- **Work to be completed**
Print the data exactly as written, line for line, and leave its pictures behind.

Records from a collection
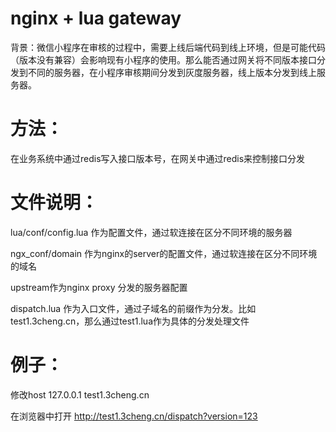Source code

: #  nginx + lua gateway
背景：微信小程序在审核的过程中，需要上线后端代码到线上环境，但是可能代码（版本没有兼容）会影响现有小程序的使用。那么能否通过网关将不同版本接口分发到不同的服务器，在小程序审核期间分发到灰度服务器，线上版本分发到线上服务器。

方法：
=====
在业务系统中通过redis写入接口版本号，在网关中通过redis来控制接口分发


文件说明：
======
lua/conf/config.lua 作为配置文件，通过软连接在区分不同环境的服务器

ngx_conf/domain 作为nginx的server的配置文件，通过软连接在区分不同环境的域名

upstream作为nginx proxy 分发的服务器配置

dispatch.lua 作为入口文件，通过子域名的前缀作为分发。比如test1.3cheng.cn，那么通过test1.lua作为具体的分发处理文件

例子：
====
修改host
127.0.0.1  test1.3cheng.cn

在浏览器中打开 http://test1.3cheng.cn/dispatch?version=123
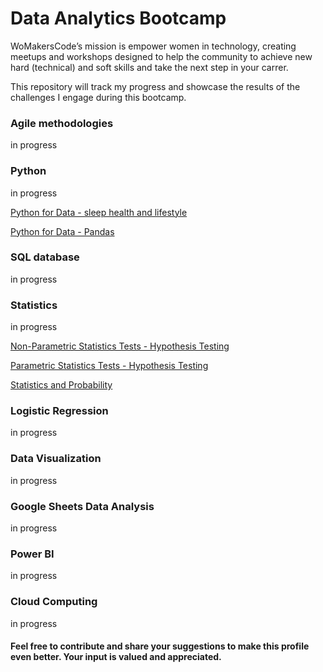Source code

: # Data Analytics Bootcamp
WoMakersCode’s mission is empower women in technology, creating meetups and workshops designed to help the community to achieve new hard (technical) and soft skills and take the next step in your carrer.

This repository will track my progress and showcase the results of the challenges I engage during this bootcamp.

### Agile methodologies
in progress
### Python
in progress

<a href="Python_for_Data_sleep_health_and_lifestyle.ipynb">Python for Data - sleep health and lifestyle</a>

<a href="Python_for_Data_Pandas_sort.ipynb">Python for Data - Pandas</a>

### SQL database
in progress
### Statistics
in progress

<a href="Non_Parametric_Tests_in_Hypothesis_Testing.ipynb">Non-Parametric Statistics Tests - Hypothesis Testing</a>

<a href="Parametric_statistics_tests_in_Hypothesis_Testing.ipynb">Parametric Statistics Tests - Hypothesis Testing</a>

<a href="Statistics_and_probability.ipynb">Statistics and Probability</a>

### Logistic Regression
in progress
### Data Visualization
in progress
### Google Sheets Data Analysis
in progress
### Power BI
in progress
### Cloud Computing
in progress

#### Feel free to contribute and share your suggestions to make this profile even better. Your input is valued and appreciated.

- **Output**
Source code

: #  nginx + lua gateway
背景：微信小程序在审核的过程中，需要上线后端代码到线上环境，但是可能代码（版本没有兼容）会影响现有小程序的使用。那么能否通过网关将不同版本接口分发到不同的服务器，在小程序审核期间分发到灰度服务器，线上版本分发到线上服务器。

方法：
=====
在业务系统中通过redis写入接口版本号，在网关中通过redis来控制接口分发


文件说明：
======
lua/conf/config.lua 作为配置文件，通过软连接在区分不同环境的服务器

ngx_conf/domain 作为nginx的server的配置文件，通过软连接在区分不同环境的域名

upstream作为nginx proxy 分发的服务器配置

dispatch.lua 作为入口文件，通过子域名的前缀作为分发。比如test1.3cheng.cn，那么通过test1.lua作为具体的分发处理文件

例子：
====
修改host
127.0.0.1  test1.3cheng.cn

在浏览器中打开 http://test1.3cheng.cn/dispatch?version=123
Source code

: # Data Analytics Bootcamp
WoMakersCode’s mission is empower women in technology, creating meetups and workshops designed to help the community to achieve new hard (technical) and soft skills and take the next step in your carrer.

This repository will track my progress and showcase the results of the challenges I engage during this bootcamp.

### Agile methodologies
in progress
### Python
in progress

<a href="Python_for_Data_sleep_health_and_lifestyle.ipynb">Python for Data - sleep health and lifestyle</a>

<a href="Python_for_Data_Pandas_sort.ipynb">Python for Data - Pandas</a>

### SQL database
in progress
### Statistics
in progress

<a href="Non_Parametric_Tests_in_Hypothesis_Testing.ipynb">Non-Parametric Statistics Tests - Hypothesis Testing</a>

<a href="Parametric_statistics_tests_in_Hypothesis_Testing.ipynb">Parametric Statistics Tests - Hypothesis Testing</a>

<a href="Statistics_and_probability.ipynb">Statistics and Probability</a>

### Logistic Regression
in progress
### Data Visualization
in progress
### Google Sheets Data Analysis
in progress
### Power BI
in progress
### Cloud Computing
in progress

#### Feel free to contribute and share your suggestions to make this profile even better. Your input is valued and appreciated.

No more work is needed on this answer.